Art in this game couldn’t be more grounded in the idea of simplicity. You control the main hero of the game and are represented by a cube. Literally, you are the Warcube. Your only style choices come from deciding what kind of cosmetic armor you will wear into squared combat with your enemies (they’re cubes too). The colors of this game are very bright and saturated. They give off an aura of light-hearted fun from the minute you load into the game and this is carried throughout until the end. In a way, the simplicity of the graphics come off almost as a voxel game. Of course their not, but the art tone suggests, the developer may have been thinking about a voxel engine when developing this game. The sound in this game is straightforward. Every action you make, feels right, because of the game’s sound effects; the main soundtrack was comprised of a generic pulsating drum beat that really gets you pumped for combat – or will trigger your anxiety.


Gameplay in Warcube seems to be the largest area where I was let down as a gamer. At its core, it seems incredibly accessible and fun. The main combat component is centered around charging your main attack and then being able to combo that into the next. The main issues come from the full on driving charge your character makes after you’ve powered up your main attack. There are times where I felt that I would charge directly where I wanted to; then others where I ended up halfway across the map. This problem persists with its archery weapons but adds a level of vertical randomness that had me screeching in horror as I missed targets. One of the more challenging aspects of gameplay comes from your enemies ability to level up, and become larger as they kill you – eventually, you have to make the choice, try to defeat a horde of leveled up enemy cubes, or restart the level and lose progress. The gameplay in Warcube was very fun and engaging at first. I could see myself losing hours into its combat if it was just tightened up a bit.


I guess where I stand with Warcube is that it’s simple but incomplete. It’s not the best indie game I’ve ever laid my hands on, but it is one that I enjoyed playing. Maybe that enjoyment was only for a short amount of time – but I did enjoy it. It reminded me of my simpler youth years as a gamer, where the fun was paramount to the spectacle. To me, the developer has miles to ground to cover to make this game into what it should be, and I think they know that. Warcube is in its very early access stage from a very small developer. I can see what they tried to do, and I can see the path they want to forge ahead into; We’ll just have to wait and see if they can deliver on it.
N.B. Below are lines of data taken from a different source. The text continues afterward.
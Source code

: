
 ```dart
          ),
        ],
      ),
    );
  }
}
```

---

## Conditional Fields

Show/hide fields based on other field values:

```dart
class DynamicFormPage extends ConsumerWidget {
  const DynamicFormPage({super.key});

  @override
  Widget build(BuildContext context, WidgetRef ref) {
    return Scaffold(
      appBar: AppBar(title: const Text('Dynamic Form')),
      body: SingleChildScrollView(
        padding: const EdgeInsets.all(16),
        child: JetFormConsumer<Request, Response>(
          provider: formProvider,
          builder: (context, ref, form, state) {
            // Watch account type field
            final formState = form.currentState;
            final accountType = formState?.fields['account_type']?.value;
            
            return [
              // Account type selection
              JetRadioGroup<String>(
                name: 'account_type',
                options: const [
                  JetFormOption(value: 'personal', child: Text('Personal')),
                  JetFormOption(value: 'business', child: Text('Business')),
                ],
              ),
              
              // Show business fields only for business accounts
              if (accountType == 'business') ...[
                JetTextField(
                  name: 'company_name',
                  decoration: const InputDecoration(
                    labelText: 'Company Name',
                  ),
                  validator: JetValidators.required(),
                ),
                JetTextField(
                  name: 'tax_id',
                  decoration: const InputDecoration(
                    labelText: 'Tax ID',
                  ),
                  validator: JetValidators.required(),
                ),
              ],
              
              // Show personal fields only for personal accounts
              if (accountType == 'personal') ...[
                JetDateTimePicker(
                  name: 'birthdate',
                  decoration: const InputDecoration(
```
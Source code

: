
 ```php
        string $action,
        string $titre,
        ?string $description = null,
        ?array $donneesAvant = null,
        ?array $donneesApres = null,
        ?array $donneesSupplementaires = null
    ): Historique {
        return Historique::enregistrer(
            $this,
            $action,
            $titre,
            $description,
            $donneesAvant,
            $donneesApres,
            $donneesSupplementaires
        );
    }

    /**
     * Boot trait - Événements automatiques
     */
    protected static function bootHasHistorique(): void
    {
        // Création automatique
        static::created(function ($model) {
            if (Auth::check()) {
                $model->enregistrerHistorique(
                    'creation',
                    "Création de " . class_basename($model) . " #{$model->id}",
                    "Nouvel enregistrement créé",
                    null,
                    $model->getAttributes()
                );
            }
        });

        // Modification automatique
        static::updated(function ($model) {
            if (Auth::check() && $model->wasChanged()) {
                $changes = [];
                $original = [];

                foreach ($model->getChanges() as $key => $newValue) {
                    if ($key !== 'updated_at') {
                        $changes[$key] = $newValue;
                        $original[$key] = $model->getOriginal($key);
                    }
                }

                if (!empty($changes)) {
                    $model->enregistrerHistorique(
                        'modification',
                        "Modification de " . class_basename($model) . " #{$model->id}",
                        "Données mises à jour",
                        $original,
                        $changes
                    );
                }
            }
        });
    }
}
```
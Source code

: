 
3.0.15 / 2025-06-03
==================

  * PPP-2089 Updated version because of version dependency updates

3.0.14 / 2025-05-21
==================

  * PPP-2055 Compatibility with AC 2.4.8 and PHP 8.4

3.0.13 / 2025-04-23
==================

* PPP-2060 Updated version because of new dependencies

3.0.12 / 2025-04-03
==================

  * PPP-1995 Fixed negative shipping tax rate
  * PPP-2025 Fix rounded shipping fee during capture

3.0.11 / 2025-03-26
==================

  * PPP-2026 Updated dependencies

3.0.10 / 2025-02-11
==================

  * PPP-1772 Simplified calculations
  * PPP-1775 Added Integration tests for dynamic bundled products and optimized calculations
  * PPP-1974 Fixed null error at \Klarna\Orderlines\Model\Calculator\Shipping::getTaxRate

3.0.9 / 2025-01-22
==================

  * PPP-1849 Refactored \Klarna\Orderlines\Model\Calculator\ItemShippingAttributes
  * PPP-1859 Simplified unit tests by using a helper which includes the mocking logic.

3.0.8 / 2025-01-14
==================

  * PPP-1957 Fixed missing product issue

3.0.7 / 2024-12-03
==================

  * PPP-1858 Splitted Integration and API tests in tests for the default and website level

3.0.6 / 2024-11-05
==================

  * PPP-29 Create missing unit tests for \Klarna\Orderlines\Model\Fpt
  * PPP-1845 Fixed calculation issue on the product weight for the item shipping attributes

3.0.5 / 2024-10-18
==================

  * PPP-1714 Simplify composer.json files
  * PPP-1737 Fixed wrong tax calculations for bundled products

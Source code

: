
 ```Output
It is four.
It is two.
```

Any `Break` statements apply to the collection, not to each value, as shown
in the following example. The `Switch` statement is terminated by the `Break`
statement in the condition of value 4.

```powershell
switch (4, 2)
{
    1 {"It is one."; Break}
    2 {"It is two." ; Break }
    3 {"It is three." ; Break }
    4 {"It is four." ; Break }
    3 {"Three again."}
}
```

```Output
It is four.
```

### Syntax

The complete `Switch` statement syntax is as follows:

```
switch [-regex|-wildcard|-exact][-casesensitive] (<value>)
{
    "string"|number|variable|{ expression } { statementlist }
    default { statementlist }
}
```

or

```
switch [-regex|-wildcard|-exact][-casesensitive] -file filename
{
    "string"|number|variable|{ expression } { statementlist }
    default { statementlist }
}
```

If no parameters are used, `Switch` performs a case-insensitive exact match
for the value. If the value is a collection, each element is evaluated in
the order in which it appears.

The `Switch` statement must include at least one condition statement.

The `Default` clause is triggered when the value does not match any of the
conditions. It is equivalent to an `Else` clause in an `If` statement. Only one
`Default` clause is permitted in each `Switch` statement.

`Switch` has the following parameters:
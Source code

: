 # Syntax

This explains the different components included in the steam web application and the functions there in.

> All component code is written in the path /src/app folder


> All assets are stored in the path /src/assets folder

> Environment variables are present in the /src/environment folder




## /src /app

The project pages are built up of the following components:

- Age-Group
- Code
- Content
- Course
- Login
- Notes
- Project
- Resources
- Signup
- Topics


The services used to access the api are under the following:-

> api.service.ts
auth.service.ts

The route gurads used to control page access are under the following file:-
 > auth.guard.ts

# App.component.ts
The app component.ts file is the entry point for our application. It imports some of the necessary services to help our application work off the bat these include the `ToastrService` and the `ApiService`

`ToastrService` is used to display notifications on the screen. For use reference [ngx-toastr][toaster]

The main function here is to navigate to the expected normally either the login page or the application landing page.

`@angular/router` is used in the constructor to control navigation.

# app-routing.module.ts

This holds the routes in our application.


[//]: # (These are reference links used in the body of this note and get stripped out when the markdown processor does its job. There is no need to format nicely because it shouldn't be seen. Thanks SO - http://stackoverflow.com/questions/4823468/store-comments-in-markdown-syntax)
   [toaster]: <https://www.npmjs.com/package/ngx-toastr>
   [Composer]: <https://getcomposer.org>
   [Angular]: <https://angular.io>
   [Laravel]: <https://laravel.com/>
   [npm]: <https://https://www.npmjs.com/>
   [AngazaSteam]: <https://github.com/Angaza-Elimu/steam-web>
Reviewed by: Brian @drnkie


Broken Review is a segment on the weekly podcast Broken Controllers. You can find us live every Saturday night at 8 pm est on To connect with us, follow our twitter, @backspacenomads.

Josh @JoshuaGoode: Charming, attractive, and fun but, as of 0.0.1v12, it still has a way to go before I can recommend it. It is a true early access game with a dedicated dev that appears to be pushing out consistent updates

Monica @UnicornholeTV: Warcube is the start of something addicting. An endearing atmosphere provides the base for creative combat. If this early access game progresses, it can go far.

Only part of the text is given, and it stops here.